Recenzja „Promo 2004” @ KULTURA INDUSTRIALNA WEBZINE

VOMIGOD „Promo 2004”

Eksplorowanie czeluści polskiego undergroundu mógłbym porównać z pracą sapera. Z nieustannym przeświadczeniem, że coś się może zdarzyć, codziennie przesłuchuję nowe zespoły, których muzyka prezentuje lepszy lub gorszy poziom. Aż wreszcie przytrafia się bomba (świetny zespół/nagranie), która rozszarpuje mnie na strzępy, pozbawia nóg, rąk, a co najgorsze głowy… Ostatnio do trwałego kalectwa chciał doprowadzić mnie zielonogórski VOMIGOD. Kapela to młoda, bo istnieje dopiero od 2000 roku, ale za to bardzo płodna, bo ma na swoim koncie już 4 różnorakie wydawnictwa. Ostatnim z nich jest trzyutworowe promo nagrane w 2004 roku w Metal Sound Studio. Niewiele ponad 6 minut muzyki jest wypełnione smrodem, zgnilizną, perwersją i wszelakiego rodzaju patologią, co w niektórych kręgach nazywane jest porn/gore/grindem.

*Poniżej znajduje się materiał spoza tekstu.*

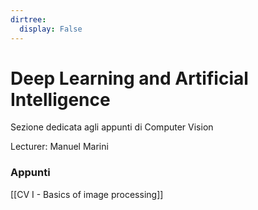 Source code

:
 ```yaml
---
dirtree:
  display: False
---
```


# Deep Learning and Artificial Intelligence

Sezione dedicata agli appunti di Computer Vision

Lecturer:  Manuel Marini

### Appunti

[[CV I - Basics of image processing]] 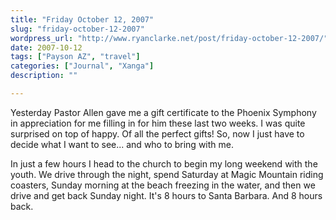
 ```yaml
---
title: "Friday October 12, 2007"
slug: "friday-october-12-2007"
wordpress_url: "http://www.ryanclarke.net/post/friday-october-12-2007/"
date: 2007-10-12
tags: ["Payson AZ", "travel"]
categories: ["Journal", "Xanga"]
description: ""

---
```


Yesterday Pastor Allen gave me a gift certificate to the Phoenix Symphony in appreciation for me filling in for him these last two weeks. I was quite surprised on top of happy. Of all the perfect gifts! So, now I just have to decide what I want to see... and who to bring with me.

In just a few hours I head to the church to begin my long weekend with the youth. We drive through the night, spend Saturday at Magic Mountain riding coasters, Sunday morning at the beach freezing in the water, and then we drive and get back Sunday night. It's 8 hours to Santa Barbara. And 8 hours back.


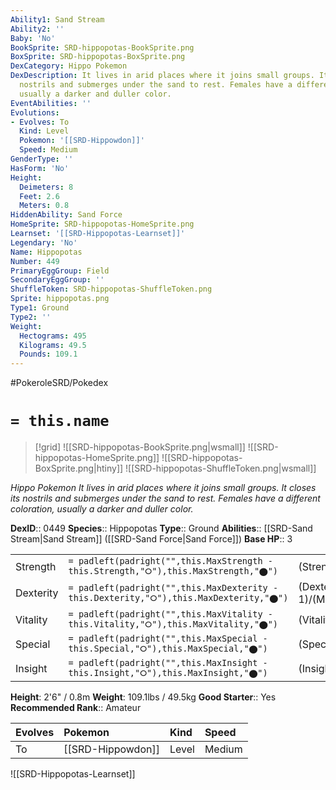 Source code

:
 ```yaml
---
Ability1: Sand Stream
Ability2: ''
Baby: 'No'
BookSprite: SRD-hippopotas-BookSprite.png
BoxSprite: SRD-hippopotas-BoxSprite.png
DexCategory: Hippo Pokemon
DexDescription: It lives in arid places where it joins small groups. It closes its
  nostrils and submerges under the sand to rest. Females have a different coloration,
  usually a darker and duller color.
EventAbilities: ''
Evolutions:
- Evolves: To
  Kind: Level
  Pokemon: '[[SRD-Hippowdon]]'
  Speed: Medium
GenderType: ''
HasForm: 'No'
Height:
  Deimeters: 8
  Feet: 2.6
  Meters: 0.8
HiddenAbility: Sand Force
HomeSprite: SRD-hippopotas-HomeSprite.png
Learnset: '[[SRD-Hippopotas-Learnset]]'
Legendary: 'No'
Name: Hippopotas
Number: 449
PrimaryEggGroup: Field
SecondaryEggGroup: ''
ShuffleToken: SRD-hippopotas-ShuffleToken.png
Sprite: hippopotas.png
Type1: Ground
Type2: ''
Weight:
  Hectograms: 495
  Kilograms: 49.5
  Pounds: 109.1
---
```


#PokeroleSRD/Pokedex

# `= this.name`

> [!grid]
> ![[SRD-hippopotas-BookSprite.png|wsmall]]
> ![[SRD-hippopotas-HomeSprite.png]]
> ![[SRD-hippopotas-BoxSprite.png|htiny]]
> ![[SRD-hippopotas-ShuffleToken.png|wsmall]]


*Hippo Pokemon*
*It lives in arid places where it joins small groups. It closes its nostrils and submerges under the sand to rest. Females have a different coloration, usually a darker and duller color.*

**DexID**:: 0449
**Species**:: Hippopotas
**Type**:: Ground
**Abilities**:: [[SRD-Sand Stream|Sand Stream]] ([[SRD-Sand Force|Sand Force]])
**Base HP**:: 3

|           |                                                                                        |                                          |
| --------- | -------------------------------------------------------------------------------------- | ---------------------------------------- |
| Strength  | `= padleft(padright("",this.MaxStrength - this.Strength,"⭘"),this.MaxStrength,"⬤")`    | (Strength::2)/(MaxStrength::5)   |
| Dexterity | `= padleft(padright("",this.MaxDexterity - this.Dexterity,"⭘"),this.MaxDexterity,"⬤")` | (Dexterity:: 1)/(MaxDexterity::3) |
| Vitality  | `= padleft(padright("",this.MaxVitality - this.Vitality,"⭘"),this.MaxVitality,"⬤")`    | (Vitality::2)/(MaxVitality::5)   |
| Special   | `= padleft(padright("",this.MaxSpecial - this.Special,"⭘"),this.MaxSpecial,"⬤")`       | (Special::1)/(MaxSpecial::3)     |
| Insight   | `= padleft(padright("",this.MaxInsight - this.Insight,"⭘"),this.MaxInsight,"⬤")`       | (Insight::1)/(MaxInsight::3)     |

**Height**: 2'6" / 0.8m
**Weight**: 109.1lbs / 49.5kg
**Good Starter**:: Yes
**Recommended Rank**:: Amateur

| Evolves   | Pokemon           | Kind   | Speed   |
|:----------|:------------------|:-------|:--------|
| To        | [[SRD-Hippowdon]] | Level  | Medium  |

![[SRD-Hippopotas-Learnset]] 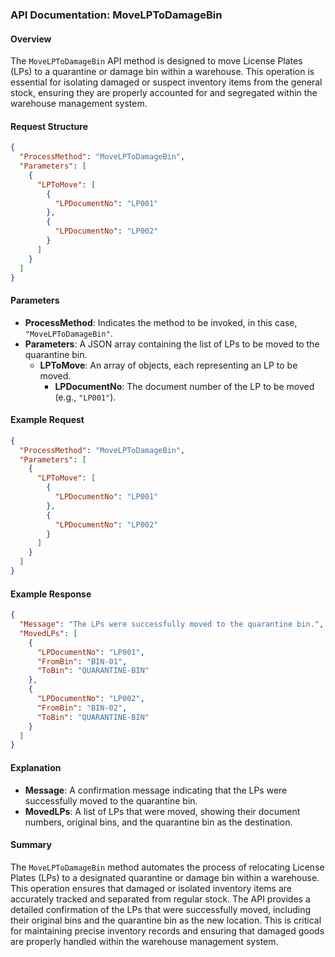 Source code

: ### API Documentation: MoveLPToDamageBin

#### Overview
The `MoveLPToDamageBin` API method is designed to move License Plates (LPs) to a quarantine or damage bin within a warehouse. This operation is essential for isolating damaged or suspect inventory items from the general stock, ensuring they are properly accounted for and segregated within the warehouse management system.

#### Request Structure
```json
{
  "ProcessMethod": "MoveLPToDamageBin",
  "Parameters": [
    {
      "LPToMove": [
        {
          "LPDocumentNo": "LP001"
        },
        {
          "LPDocumentNo": "LP002"
        }
      ]
    }
  ]
}
```

#### Parameters
- **ProcessMethod**: Indicates the method to be invoked, in this case, `"MoveLPToDamageBin"`.
- **Parameters**: A JSON array containing the list of LPs to be moved to the quarantine bin.
  - **LPToMove**: An array of objects, each representing an LP to be moved.
    - **LPDocumentNo**: The document number of the LP to be moved (e.g., `"LP001"`).

#### Example Request
```json
{
  "ProcessMethod": "MoveLPToDamageBin",
  "Parameters": [
    {
      "LPToMove": [
        {
          "LPDocumentNo": "LP001"
        },
        {
          "LPDocumentNo": "LP002"
        }
      ]
    }
  ]
}
```

#### Example Response
```json
{
  "Message": "The LPs were successfully moved to the quarantine bin.",
  "MovedLPs": [
    {
      "LPDocumentNo": "LP001",
      "FromBin": "BIN-01",
      "ToBin": "QUARANTINE-BIN"
    },
    {
      "LPDocumentNo": "LP002",
      "FromBin": "BIN-02",
      "ToBin": "QUARANTINE-BIN"
    }
  ]
}
```

#### Explanation
- **Message**: A confirmation message indicating that the LPs were successfully moved to the quarantine bin.
- **MovedLPs**: A list of LPs that were moved, showing their document numbers, original bins, and the quarantine bin as the destination.

#### Summary
The `MoveLPToDamageBin` method automates the process of relocating License Plates (LPs) to a designated quarantine or damage bin within a warehouse. This operation ensures that damaged or isolated inventory items are accurately tracked and separated from regular stock. The API provides a detailed confirmation of the LPs that were successfully moved, including their original bins and the quarantine bin as the new location. This is critical for maintaining precise inventory records and ensuring that damaged goods are properly handled within the warehouse management system. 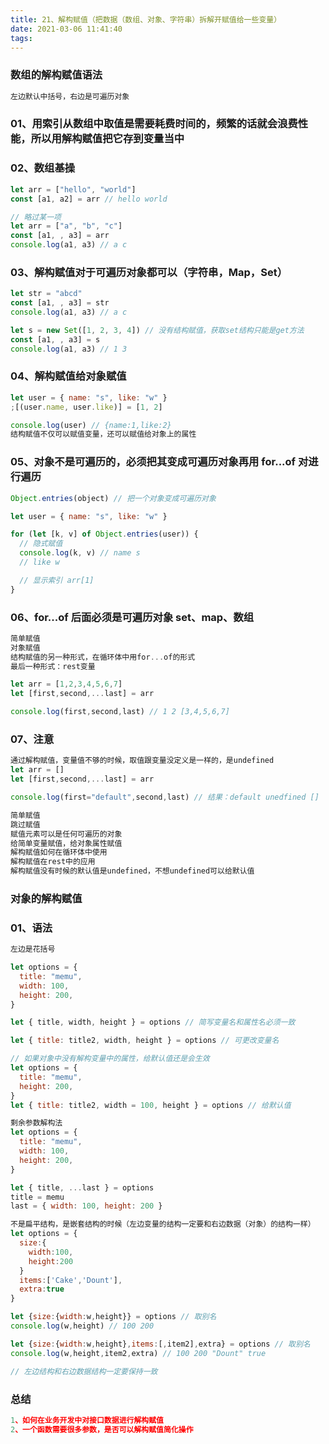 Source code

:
 ```yaml
---
title: 21、解构赋值（把数据（数组、对象、字符串）拆解开赋值给一些变量）
date: 2021-03-06 11:41:40
tags:
---
```


### 数组的解构赋值语法

```js
左边默认中括号，右边是可遍历对象
```

### 01、用索引从数组中取值是需要耗费时间的，频繁的话就会浪费性能，所以用解构赋值把它存到变量当中

### 02、数组基操

```js
let arr = ["hello", "world"]
const [a1, a2] = arr // hello world

// 略过某一项
let arr = ["a", "b", "c"]
const [a1, , a3] = arr
console.log(a1, a3) // a c
```

### 03、解构赋值对于可遍历对象都可以（字符串，Map，Set）

```js
let str = "abcd"
const [a1, , a3] = str
console.log(a1, a3) // a c

let s = new Set([1, 2, 3, 4]) // 没有结构赋值，获取set结构只能是get方法
const [a1, , a3] = s
console.log(a1, a3) // 1 3
```

### 04、解构赋值给对象赋值

```js
let user = { name: "s", like: "w" }
;[(user.name, user.like)] = [1, 2]

console.log(user) // {name:1,like:2}
结构赋值不仅可以赋值变量，还可以赋值给对象上的属性
```

### 05、对象不是可遍历的，必须把其变成可遍历对象再用 for...of 对进行遍历

```js
Object.entries(object) // 把一个对象变成可遍历对象

let user = { name: "s", like: "w" }

for (let [k, v] of Object.entries(user)) {
  // 隐式赋值
  console.log(k, v) // name s
  // like w

  // 显示索引 arr[1]
}
```

### 06、for...of 后面必须是可遍历对象 set、map、数组

```js
简单赋值
对象赋值
结构赋值的另一种形式，在循环体中用for...of的形式
最后一种形式：rest变量

let arr = [1,2,3,4,5,6,7]
let [first,second,...last] = arr

console.log(first,second,last) // 1 2 [3,4,5,6,7]
```

### 07、注意

```js
通过解构赋值，变量值不够的时候，取值跟变量没定义是一样的，是undefined
let arr = []
let [first,second,...last] = arr

console.log(first="default",second,last) // 结果：default unedfined []
```

```js
简单赋值
跳过赋值
赋值元素可以是任何可遍历的对象
给简单变量赋值，给对象属性赋值
解构赋值如何在循环体中使用
解构赋值在rest中的应用
解构赋值没有时候的默认值是undefined，不想undefined可以给默认值
```

### 对象的解构赋值

### 01、语法

```js
左边是花括号
```

```js
let options = {
  title: "memu",
  width: 100,
  height: 200,
}

let { title, width, height } = options // 简写变量名和属性名必须一致

let { title: title2, width, height } = options // 可更改变量名

// 如果对象中没有解构变量中的属性，给默认值还是会生效
let options = {
  title: "memu",
  height: 200,
}
let { title: title2, width = 100, height } = options // 给默认值
```

```js
剩余参数解构法
let options = {
  title: "memu",
  width: 100,
  height: 200,
}

let { title, ...last } = options
title = memu
last = { width: 100, height: 200 }
```

```js
不是扁平结构，是嵌套结构的时候（左边变量的结构一定要和右边数据（对象）的结构一样）
let options = {
  size:{
    width:100,
    height:200
  }
  items:['Cake','Dount'],
  extra:true
}

let {size:{width:w,height}} = options // 取别名
console.log(w,height) // 100 200

let {size:{width:w,height},items:[,item2],extra} = options // 取别名
console.log(w,height,item2,extra) // 100 200 "Dount" true

// 左边结构和右边数据结构一定要保持一致
```

### 总结

```js
1、如何在业务开发中对接口数据进行解构赋值
2、一个函数需要很多参数，是否可以解构赋值简化操作
```
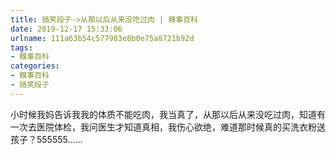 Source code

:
 ```yaml
---
title: 搞笑段子->从那以后从来没吃过肉 | 糗事百科
date: 2019-12-17 15:33:06
urlname: 111a63b54c577983e8b0e75a8721b92d
tags: 
- 糗事百科
categories:
- 糗事百科
- 搞笑段子
---
```

小时候我妈告诉我我的体质不能吃肉，我当真了，从那以后从来没吃过肉，知道有一次去医院体检，我问医生才知道真相，我伤心欲绝，难道那时候真的买洗衣粉送孩子？555555……


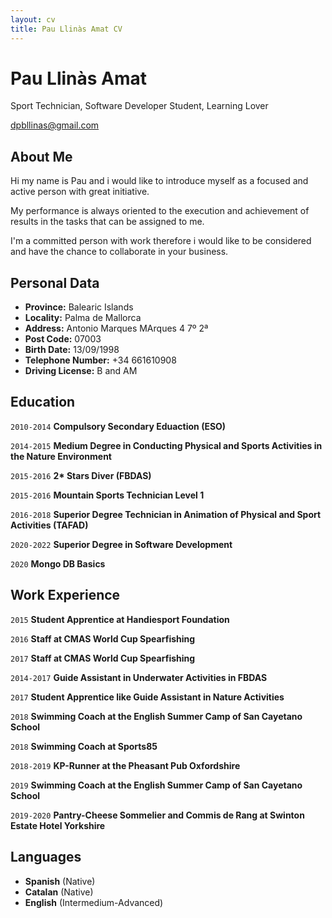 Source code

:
 ```yaml
--- 
layout: cv
title: Pau Llinàs Amat CV
---
```

# Pau Llinàs Amat
Sport Technician, Software Developer Student, Learning Lover

<div id="webaddress">
<a href="mailto:dpbllinas@gmail.com">dpbllinas@gmail.com</a>
</div>

## About Me
Hi my name is Pau and i would like to introduce myself as a focused and active person with great initiative.

My performance is always oriented to the execution and achievement of results in the tasks that can be assigned to me. 

I'm a committed person with work therefore i would like to be considered and have the chance to collaborate in your business.


## Personal Data

*  __Province:__ Balearic Islands
* __Locality:__ Palma de Mallorca
* __Address:__ Antonio Marques MArques 4 7º 2ª
* __Post Code:__ 07003
*  __Birth Date:__ 13/09/1998
*  __Telephone Number:__ +34 661610908
*  __Driving License:__ B and AM


##  Education

`2010-2014`
__Compulsory Secondary Eduaction (ESO)__

`2014-2015`
__Medium Degree in Conducting Physical and Sports Activities in the Nature Environment__

`2015-2016`
__2* Stars Diver (FBDAS)__

`2015-2016`
__Mountain Sports Technician Level 1__

`2016-2018`
__Superior Degree Technician in Animation of Physical and Sport Activities (TAFAD)__

`2020-2022` 
__Superior Degree in Software Development__

`2020`
__Mongo DB Basics__


## Work Experience

`2015` 
__Student Apprentice at Handiesport Foundation__

`2016`
__Staff at CMAS World Cup Spearfishing__

`2017`
__Staff at CMAS World Cup Spearfishing__

`2014-2017`
__Guide Assistant in Underwater Activities in FBDAS__

`2017`
__Student Apprentice like Guide Assistant in Nature Activities__

`2018`
__Swimming Coach at the English Summer Camp of San Cayetano School__ 

`2018`
__Swimming Coach at Sports85__

`2018-2019`
__KP-Runner at the Pheasant Pub Oxfordshire__

`2019`
__Swimming Coach at the English Summer Camp of San Cayetano School__

`2019-2020`
__Pantry-Cheese Sommelier and Commis de Rang at Swinton Estate Hotel Yorkshire__


## Languages

* __Spanish__ (Native)
* __Catalan__ (Native)
* __English__ (Intermedium-Advanced)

W porównaniu do poprzedniego dema (C.R.C. demo 2003) mamy tutaj mniej blastów i zawrotnych szybkości, ale za to kawałki są lepiej dopracowane, dobrze brzmią – jednym słowem są naprawdę ciężkim i brutalnym gównem. Pierwszy i drugi numer na krążku, czyli „Kolekcjoner Wagin” i „Oraltroll”, ze względu na luzackie podejście i częste wręcz punkowe wjazdy oraz wokalne szaleństwo (growl, wrzask gościa, któremu obcinają jaja i świnki :)) skojarzył mi się z Gorerotted. Z kolei kończący ten stuff „Respirator” prezentuje już bardziej „dostojne” dźwięki, a powolne, ciężarne riffy i wydobywający się głęboko z trzewi, niezrozumiały bulgot, to jakbym niemiecki Cock And Ball Torture słyszał. Równie ważne (?!) są tutaj teksty, wśród których nie ma już może takich klasyków jak „Nekrosadystyczny Turbosperminator”, „Oddarta z Życia” czy „Rozmowy z Kałem”, ale nadal są to bardzo życiowe i dające do myślenia wyn(at)urzenia liryczne, zresztą wystarczy spojrzeć na wymienione wcześniej tytuły 😉 Nie wiem czy wraz z tym promosem VOMIGOD znajdzie wydawcę na pełną płytę, ale z pewnością zyska uznanie i szacunek wszystkich maniaków, dla których coroczna wycieczka na Obscene Extreme to podstawa, a nekrofilia i tym podobne dewiacje, są chlebem powszednim. Materiał jest krótki i chwytliwy, więc także bardziej „normalni” słuchacze powinni się nim zainteresować, bo „Promo 2004” to kawał niezłego łomotu, którego można słuchać non stop. Co i ja, niżej podpisany, czynię!